Collected data entries
'''

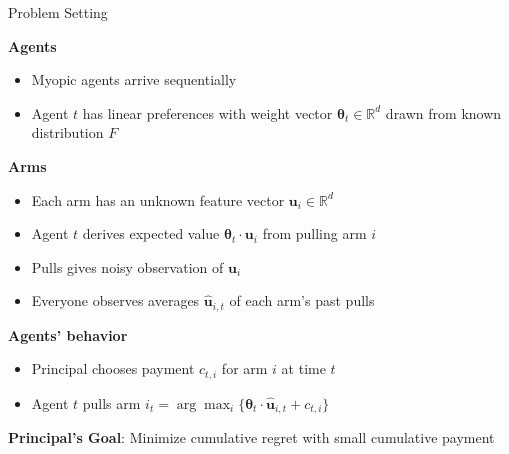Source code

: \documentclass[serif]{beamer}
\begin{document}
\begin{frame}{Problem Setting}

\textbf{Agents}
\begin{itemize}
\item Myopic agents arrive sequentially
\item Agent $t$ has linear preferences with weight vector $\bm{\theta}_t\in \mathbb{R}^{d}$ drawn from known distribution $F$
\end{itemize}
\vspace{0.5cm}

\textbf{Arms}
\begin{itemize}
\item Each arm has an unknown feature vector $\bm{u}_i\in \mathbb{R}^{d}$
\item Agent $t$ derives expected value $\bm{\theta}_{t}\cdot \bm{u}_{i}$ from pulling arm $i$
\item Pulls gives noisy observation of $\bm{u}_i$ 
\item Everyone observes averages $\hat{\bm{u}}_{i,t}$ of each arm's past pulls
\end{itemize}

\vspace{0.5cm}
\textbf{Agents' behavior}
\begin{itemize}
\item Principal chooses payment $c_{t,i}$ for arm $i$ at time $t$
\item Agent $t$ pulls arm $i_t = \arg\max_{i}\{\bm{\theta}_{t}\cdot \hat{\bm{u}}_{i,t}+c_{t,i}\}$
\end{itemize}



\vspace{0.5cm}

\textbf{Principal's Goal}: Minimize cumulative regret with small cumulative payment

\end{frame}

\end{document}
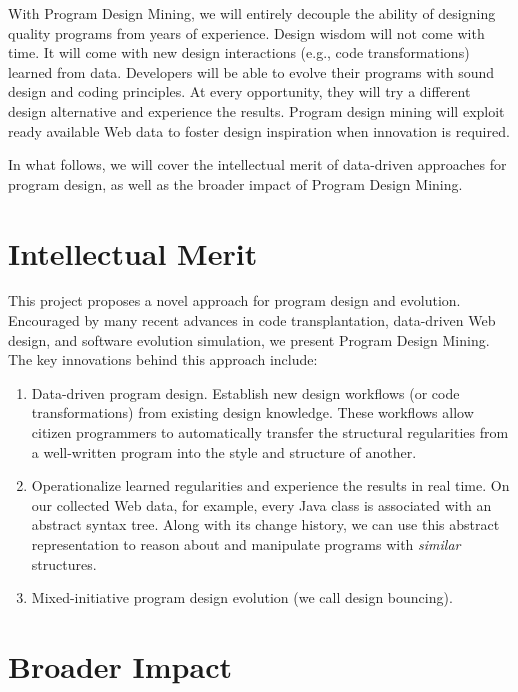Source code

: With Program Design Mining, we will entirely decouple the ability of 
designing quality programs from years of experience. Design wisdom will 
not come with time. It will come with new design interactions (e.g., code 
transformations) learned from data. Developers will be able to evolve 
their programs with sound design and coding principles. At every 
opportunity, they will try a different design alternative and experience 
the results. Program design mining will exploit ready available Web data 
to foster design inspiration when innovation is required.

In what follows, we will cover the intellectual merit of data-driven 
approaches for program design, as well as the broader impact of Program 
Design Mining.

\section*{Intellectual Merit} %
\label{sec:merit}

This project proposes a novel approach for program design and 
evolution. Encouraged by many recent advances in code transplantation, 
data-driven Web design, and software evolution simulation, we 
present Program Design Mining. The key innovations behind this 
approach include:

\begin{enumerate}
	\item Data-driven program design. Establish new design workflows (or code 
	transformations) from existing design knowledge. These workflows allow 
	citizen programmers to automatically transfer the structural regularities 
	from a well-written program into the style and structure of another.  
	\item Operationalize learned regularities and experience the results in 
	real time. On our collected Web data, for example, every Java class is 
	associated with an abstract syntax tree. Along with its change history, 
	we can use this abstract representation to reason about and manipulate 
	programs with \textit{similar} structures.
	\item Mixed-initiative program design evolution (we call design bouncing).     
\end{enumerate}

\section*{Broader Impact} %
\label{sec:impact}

'''

● **WHAT YOU WILL DO**
Could you return the lines in the entries above that contain "programs"?

● **SOLUTION TO THE EXERCISE**
designing quality programs from years of experience. Design wisdom will 
their programs with sound design and coding principles. At every 
	programs with \textit{similar} structures.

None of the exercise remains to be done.